**Work instructions:** Check each line of the material, and show the ones that include the word "testes".

Input for this task section start

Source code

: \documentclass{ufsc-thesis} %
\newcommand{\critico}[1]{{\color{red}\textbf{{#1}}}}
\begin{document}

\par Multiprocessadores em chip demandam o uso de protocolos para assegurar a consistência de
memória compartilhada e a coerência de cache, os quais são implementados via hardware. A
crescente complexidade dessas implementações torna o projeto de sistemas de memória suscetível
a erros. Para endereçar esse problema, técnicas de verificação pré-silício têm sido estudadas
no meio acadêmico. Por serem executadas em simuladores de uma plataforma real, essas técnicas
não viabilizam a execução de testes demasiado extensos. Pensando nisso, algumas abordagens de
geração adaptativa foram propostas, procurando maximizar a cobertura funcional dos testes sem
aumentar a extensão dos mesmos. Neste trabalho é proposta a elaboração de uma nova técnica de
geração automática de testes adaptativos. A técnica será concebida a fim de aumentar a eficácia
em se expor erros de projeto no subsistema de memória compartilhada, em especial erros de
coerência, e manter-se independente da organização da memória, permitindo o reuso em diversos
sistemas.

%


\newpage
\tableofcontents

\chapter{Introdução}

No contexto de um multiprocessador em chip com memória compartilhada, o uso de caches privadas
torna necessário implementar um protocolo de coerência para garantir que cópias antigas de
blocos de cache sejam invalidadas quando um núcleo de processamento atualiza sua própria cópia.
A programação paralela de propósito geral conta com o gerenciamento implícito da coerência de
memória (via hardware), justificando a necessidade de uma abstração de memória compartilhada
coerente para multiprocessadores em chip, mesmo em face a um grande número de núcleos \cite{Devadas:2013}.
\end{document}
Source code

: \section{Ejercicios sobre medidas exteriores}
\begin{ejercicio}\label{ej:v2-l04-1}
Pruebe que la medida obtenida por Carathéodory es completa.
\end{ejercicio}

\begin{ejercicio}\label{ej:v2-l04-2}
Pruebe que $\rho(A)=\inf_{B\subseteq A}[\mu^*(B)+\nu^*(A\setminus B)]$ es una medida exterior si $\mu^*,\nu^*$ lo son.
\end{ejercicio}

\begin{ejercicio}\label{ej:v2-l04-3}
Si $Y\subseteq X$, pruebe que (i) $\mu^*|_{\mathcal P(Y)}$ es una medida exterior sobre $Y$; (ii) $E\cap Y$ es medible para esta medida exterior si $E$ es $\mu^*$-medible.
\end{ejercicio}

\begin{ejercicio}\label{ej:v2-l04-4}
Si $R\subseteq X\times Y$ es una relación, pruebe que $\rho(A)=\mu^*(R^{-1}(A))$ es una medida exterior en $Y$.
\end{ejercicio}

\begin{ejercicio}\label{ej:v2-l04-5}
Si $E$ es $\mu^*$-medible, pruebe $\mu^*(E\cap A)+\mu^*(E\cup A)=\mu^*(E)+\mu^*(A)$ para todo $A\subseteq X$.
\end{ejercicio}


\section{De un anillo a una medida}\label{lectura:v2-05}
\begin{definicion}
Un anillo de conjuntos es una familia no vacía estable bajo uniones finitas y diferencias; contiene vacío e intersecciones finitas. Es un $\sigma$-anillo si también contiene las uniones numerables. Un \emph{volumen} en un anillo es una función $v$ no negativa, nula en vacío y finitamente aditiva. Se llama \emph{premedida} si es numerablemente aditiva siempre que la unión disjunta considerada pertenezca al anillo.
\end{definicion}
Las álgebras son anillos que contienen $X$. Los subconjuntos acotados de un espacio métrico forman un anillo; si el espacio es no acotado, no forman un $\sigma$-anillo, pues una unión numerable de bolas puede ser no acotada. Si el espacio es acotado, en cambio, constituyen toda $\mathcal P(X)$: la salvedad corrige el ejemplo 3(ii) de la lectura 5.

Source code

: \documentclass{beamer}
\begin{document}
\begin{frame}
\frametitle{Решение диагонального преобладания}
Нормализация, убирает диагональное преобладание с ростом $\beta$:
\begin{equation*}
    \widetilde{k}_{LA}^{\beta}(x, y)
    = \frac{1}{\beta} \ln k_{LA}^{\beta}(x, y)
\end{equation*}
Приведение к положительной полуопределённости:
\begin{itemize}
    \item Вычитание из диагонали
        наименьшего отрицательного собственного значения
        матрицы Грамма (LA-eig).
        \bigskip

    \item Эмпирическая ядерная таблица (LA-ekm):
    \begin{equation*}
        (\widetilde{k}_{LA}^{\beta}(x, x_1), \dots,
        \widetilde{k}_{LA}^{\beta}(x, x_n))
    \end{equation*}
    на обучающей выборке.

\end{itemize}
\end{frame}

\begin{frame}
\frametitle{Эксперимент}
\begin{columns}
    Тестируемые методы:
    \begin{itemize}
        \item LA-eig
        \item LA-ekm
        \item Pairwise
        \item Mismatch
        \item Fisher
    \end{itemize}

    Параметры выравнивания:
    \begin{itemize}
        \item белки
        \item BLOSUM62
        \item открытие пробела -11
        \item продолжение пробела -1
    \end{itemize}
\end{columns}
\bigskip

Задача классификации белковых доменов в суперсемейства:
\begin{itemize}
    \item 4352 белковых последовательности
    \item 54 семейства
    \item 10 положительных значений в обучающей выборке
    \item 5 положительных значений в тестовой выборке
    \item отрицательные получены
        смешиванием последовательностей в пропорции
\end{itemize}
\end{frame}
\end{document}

Input for this task section end

**Solution for this task:**
não viabilizam a execução de testes demasiado extensos. Pensando nisso, algumas abordagens de
geração adaptativa foram propostas, procurando maximizar a cobertura funcional dos testes sem
geração automática de testes adaptativos. A técnica será concebida a fim de aumentar a eficácia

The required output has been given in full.